Effet du confinement sur le suivi de l'activité sismique en France

Durant cette période de confinement nous pourrions avoir l'impression que la Terre s'est arrêtée de tourner ? pourtant elle continue de trembler !

Les mouvements de l'écorce terrestre en France sont observés et analysés par différents réseaux d'observation géophysiques intégrés au sein de l'Infrastructure de recherche Resif (Réseau sismologique et géodésique français) à laquelle l'École et Observatoire des Sciences de la Terre (EOST) participe activement.

L'EOST pilote en particulier le Réseau Large Bande Permanent (RLBP), constitué de ~150 stations sismologiques à grande sensibilité mesurant en continu les vibrations du sol sur le territoire métropolitain. Ces vibrations sont causées par l'activité sismique mais également par tout un ensemble de phénomènes naturels ou anthropiques qui, à l'instar de la pollution lumineuse en astronomie, génèrent un « bruit de fond sismique » limitant notre capacité de détection des petits séismes. Pour des fréquences supérieures à ~1Hz, une part importante de ce bruit sismique est généré par l'activité humaine située dans l'environnement des sites de mesure (industries, trafic routier et ferroviaire, ?) et présente généralement une variabilité jour/nuit et semaine/week-end. Nous avons analysé l'évolution de ce bruit sismique depuis le début du mois de Mars (Figure 1) à plus d'une centaine de station du RLBP. Cette analyse met en évidence une baisse de l'ordre de 25% de l'amplitude de ce bruit suite à la mise en place du confinement. La baisse est encore plus importante pour les quelques stations situées dans des villes. Ainsi, à la station de Strasbourg (STR) située dans les locaux de l'EOST, le bruit sismique pendant la semaine (lundi à vendredi) est désormais similaire à celui qui était typiquement observé pendant les week-ends avant le confinement.
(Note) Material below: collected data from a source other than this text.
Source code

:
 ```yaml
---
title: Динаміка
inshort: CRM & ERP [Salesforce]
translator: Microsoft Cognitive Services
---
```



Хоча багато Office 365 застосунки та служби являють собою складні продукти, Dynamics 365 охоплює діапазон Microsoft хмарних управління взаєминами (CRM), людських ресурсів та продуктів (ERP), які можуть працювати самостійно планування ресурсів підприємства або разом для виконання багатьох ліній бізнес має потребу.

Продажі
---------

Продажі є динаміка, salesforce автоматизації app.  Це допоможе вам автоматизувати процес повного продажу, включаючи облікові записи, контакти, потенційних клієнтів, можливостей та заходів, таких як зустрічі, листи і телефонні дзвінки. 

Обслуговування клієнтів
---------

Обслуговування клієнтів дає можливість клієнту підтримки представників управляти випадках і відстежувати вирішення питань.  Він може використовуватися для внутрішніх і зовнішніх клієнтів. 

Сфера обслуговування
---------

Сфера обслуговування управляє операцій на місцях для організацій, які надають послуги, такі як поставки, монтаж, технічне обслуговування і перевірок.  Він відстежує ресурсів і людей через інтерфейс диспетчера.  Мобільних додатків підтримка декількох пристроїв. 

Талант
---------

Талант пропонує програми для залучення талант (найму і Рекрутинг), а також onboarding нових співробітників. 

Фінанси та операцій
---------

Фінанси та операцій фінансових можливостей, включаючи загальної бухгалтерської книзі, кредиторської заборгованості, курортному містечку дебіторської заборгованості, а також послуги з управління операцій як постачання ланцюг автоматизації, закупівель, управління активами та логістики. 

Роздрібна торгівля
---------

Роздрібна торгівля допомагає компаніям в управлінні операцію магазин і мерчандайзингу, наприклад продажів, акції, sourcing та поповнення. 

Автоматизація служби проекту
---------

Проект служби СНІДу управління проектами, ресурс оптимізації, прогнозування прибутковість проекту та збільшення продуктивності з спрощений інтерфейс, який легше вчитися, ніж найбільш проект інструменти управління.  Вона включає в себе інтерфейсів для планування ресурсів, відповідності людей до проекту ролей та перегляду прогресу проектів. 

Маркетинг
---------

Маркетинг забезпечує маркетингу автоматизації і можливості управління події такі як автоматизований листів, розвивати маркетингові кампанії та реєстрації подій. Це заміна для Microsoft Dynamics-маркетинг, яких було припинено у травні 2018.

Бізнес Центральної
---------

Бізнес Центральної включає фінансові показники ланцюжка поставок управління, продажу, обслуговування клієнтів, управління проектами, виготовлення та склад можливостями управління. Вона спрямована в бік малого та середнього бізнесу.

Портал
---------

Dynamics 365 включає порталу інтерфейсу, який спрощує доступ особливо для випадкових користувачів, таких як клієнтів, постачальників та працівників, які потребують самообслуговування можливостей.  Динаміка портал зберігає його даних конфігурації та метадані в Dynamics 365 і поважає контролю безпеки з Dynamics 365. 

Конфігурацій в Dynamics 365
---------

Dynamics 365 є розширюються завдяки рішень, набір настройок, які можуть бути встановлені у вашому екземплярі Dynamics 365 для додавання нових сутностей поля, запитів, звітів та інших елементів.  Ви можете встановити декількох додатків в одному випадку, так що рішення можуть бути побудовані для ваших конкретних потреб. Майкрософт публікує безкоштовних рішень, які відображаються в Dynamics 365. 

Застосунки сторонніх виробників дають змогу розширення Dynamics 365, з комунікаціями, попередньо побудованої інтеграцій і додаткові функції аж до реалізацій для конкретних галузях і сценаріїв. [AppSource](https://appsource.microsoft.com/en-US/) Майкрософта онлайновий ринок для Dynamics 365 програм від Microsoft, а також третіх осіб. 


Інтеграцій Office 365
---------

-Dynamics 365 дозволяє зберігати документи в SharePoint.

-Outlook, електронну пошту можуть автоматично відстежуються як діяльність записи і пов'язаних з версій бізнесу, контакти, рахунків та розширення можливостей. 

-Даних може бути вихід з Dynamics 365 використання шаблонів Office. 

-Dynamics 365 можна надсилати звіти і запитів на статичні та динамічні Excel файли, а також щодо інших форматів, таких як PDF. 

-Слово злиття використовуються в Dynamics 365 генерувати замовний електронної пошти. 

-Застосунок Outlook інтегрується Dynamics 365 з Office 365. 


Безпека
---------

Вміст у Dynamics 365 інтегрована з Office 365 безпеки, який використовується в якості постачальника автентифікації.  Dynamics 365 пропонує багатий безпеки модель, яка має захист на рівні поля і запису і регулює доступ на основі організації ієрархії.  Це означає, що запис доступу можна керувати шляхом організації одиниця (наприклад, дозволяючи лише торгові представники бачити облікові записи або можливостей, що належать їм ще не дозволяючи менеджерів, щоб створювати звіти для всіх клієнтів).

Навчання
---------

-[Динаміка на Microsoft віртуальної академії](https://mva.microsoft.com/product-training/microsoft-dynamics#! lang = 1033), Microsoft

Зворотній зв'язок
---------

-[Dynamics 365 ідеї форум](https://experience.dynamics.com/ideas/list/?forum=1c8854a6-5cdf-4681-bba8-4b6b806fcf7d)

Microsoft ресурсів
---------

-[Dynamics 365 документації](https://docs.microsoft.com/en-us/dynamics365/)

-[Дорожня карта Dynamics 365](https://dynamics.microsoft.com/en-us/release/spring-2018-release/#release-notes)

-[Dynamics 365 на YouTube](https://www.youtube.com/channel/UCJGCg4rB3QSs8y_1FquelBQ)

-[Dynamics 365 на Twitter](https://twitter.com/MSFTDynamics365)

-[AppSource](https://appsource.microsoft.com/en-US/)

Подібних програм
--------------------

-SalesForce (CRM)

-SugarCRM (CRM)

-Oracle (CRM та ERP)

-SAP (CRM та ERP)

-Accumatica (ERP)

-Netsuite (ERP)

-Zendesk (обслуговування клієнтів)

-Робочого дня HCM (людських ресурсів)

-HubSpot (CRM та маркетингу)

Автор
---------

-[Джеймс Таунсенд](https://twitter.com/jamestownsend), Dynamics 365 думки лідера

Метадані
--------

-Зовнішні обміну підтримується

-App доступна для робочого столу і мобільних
Cette baisse du niveau de bruit de fond sismique améliore de-facto la capacité de détection des petits séismes.  Le suivi de l'activité sismique sur le territoire est effectué par le BCSF-RéNaSS, service d'observation national dont le site central est hébergé à l'EOST. Durant ces dernières années des efforts conséquents ont été entrepris pour automatiser les procédures de détection de la sismicité et pour fournir des outils permettant aux ingénieurs et chercheurs d'effectuer une bonne partie des analyses à distance. Cet effort a notamment permis au BCSF-RéNaSS d'assurer un suivi 7 jours sur 7 des récentes crises sismiques qui se sont produites en métropole (séisme du Teil et essaim sismique de Strasbourg par exemple) ou dans le cadre de la crise sismo-volcanique à Mayotte. Ces outils permettent aujourd'hui au BCSF-RéNaSS de poursuivre en mode télétravail son rôle d'observatoire de la sismicité (http://renass.unistra.fr).

La figure 2A présente le nombre de séismes détectés et localisés chaque jour durant le mois de Mars. Même si la sismicité présente une variabilité intrinsèque, une légère augmentation du nombre de séismes de faible magnitude semble se dessiner depuis le début du confinement et pourrait être liée à la baisse du bruit sismique ambiant. De manière beaucoup plus claire, le nombre de tirs de carrières, qui génèrent également des ondes sismiques enregistrées par nos réseaux d'observation, a, lui, drastiquement décru.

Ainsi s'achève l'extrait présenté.